Cross: This Cross Training class is a station based class, cardio and muscle class sure to keep
your heart pumping, muscles engaged and sweat pouring. A change of pace for the members that love cross training.
a half hour class designed to strengthen and define your core muscle group and glutes.
HITT: A total body conditioning
class with cardio & strength! (40min workout).
TM: This is a HIIT workout w/ a laid out format designed for maximum benefits including increased sports performance,
strength training, flexibility, and cardiovascular endurance.
Lean & Tone: A muscle class
that focuses on muscular endurance using lighter hand weights and doing more repetitions. This is a muscle sculpting
class, and a great complement to the other strength classes on schedule.

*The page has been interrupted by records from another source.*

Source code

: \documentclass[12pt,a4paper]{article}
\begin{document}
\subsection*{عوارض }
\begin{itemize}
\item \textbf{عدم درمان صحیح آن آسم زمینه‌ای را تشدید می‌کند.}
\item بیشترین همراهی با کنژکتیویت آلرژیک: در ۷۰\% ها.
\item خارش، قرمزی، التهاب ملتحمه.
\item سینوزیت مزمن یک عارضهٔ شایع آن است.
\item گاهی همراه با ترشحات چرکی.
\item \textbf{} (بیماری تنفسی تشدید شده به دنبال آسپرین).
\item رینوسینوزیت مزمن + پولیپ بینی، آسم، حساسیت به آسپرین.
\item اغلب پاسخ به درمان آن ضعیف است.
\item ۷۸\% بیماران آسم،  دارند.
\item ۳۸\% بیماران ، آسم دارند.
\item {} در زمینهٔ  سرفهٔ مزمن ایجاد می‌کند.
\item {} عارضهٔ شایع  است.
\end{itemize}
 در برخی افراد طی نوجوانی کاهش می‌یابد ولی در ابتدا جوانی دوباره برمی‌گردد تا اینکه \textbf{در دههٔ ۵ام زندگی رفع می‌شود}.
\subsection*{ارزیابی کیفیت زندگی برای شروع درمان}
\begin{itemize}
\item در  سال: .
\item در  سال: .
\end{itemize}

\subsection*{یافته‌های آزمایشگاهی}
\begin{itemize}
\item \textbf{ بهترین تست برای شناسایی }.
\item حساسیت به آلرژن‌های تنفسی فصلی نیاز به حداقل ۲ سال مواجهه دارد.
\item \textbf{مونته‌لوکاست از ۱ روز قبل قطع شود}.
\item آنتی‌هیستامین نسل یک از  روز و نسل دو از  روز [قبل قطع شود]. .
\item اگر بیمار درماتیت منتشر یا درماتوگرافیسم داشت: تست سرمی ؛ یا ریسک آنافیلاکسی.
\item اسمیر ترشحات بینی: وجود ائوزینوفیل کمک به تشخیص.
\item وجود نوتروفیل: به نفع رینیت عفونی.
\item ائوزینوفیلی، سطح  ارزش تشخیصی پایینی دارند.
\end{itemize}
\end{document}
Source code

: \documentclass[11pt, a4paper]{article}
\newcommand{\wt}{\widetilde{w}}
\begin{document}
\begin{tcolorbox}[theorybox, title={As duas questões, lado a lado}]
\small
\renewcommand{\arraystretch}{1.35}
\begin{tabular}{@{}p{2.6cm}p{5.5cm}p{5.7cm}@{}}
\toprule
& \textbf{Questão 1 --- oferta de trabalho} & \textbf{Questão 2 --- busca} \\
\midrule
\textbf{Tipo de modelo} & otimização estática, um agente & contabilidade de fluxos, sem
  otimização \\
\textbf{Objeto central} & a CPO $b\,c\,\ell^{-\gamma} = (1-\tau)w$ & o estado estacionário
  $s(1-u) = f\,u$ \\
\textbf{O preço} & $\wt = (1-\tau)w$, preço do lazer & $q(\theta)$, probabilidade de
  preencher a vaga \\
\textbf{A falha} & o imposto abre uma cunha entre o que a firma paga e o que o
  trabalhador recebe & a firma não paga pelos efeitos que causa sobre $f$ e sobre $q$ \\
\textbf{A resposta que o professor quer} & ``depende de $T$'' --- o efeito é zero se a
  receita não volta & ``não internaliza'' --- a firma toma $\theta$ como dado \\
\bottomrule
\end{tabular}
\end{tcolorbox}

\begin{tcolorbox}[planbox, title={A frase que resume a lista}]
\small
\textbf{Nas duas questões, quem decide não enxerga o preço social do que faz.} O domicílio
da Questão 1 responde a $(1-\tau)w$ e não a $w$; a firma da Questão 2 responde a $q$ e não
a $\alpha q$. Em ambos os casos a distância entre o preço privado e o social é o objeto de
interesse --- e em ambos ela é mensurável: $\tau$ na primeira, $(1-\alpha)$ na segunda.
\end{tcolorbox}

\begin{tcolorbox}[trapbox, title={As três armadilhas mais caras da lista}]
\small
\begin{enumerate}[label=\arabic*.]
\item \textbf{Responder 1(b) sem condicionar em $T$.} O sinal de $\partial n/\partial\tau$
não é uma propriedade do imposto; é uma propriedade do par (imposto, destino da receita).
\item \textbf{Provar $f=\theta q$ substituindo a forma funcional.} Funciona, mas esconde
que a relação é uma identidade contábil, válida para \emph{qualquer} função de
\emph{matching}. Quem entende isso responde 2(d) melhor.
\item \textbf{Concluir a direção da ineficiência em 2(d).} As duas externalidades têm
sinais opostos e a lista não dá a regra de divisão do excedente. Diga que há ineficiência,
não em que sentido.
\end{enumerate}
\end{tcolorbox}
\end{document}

Metabolic Conditioning: An
Interval Training class designed to work your two major energy systems; strength training and cardiovascular training in HIIT
interval blocks. Examples of MetCom exercises are lunge jumps, push-up rows, burpees, & weighted squats. A
block based class which consists of 4-5 exercises per block, followed by a rest period. .
Mixed Bag: A total body
workout that combines cardio vascular exercised timed with muscular strength exercised that are timed. This class has
something for everyone. Get ready to work your body in a different way.
Pilates: A body conditioning
routine that helps increase flexibility and build long, lean muscles. Increase
strength and endurance in your core, upper and lower body.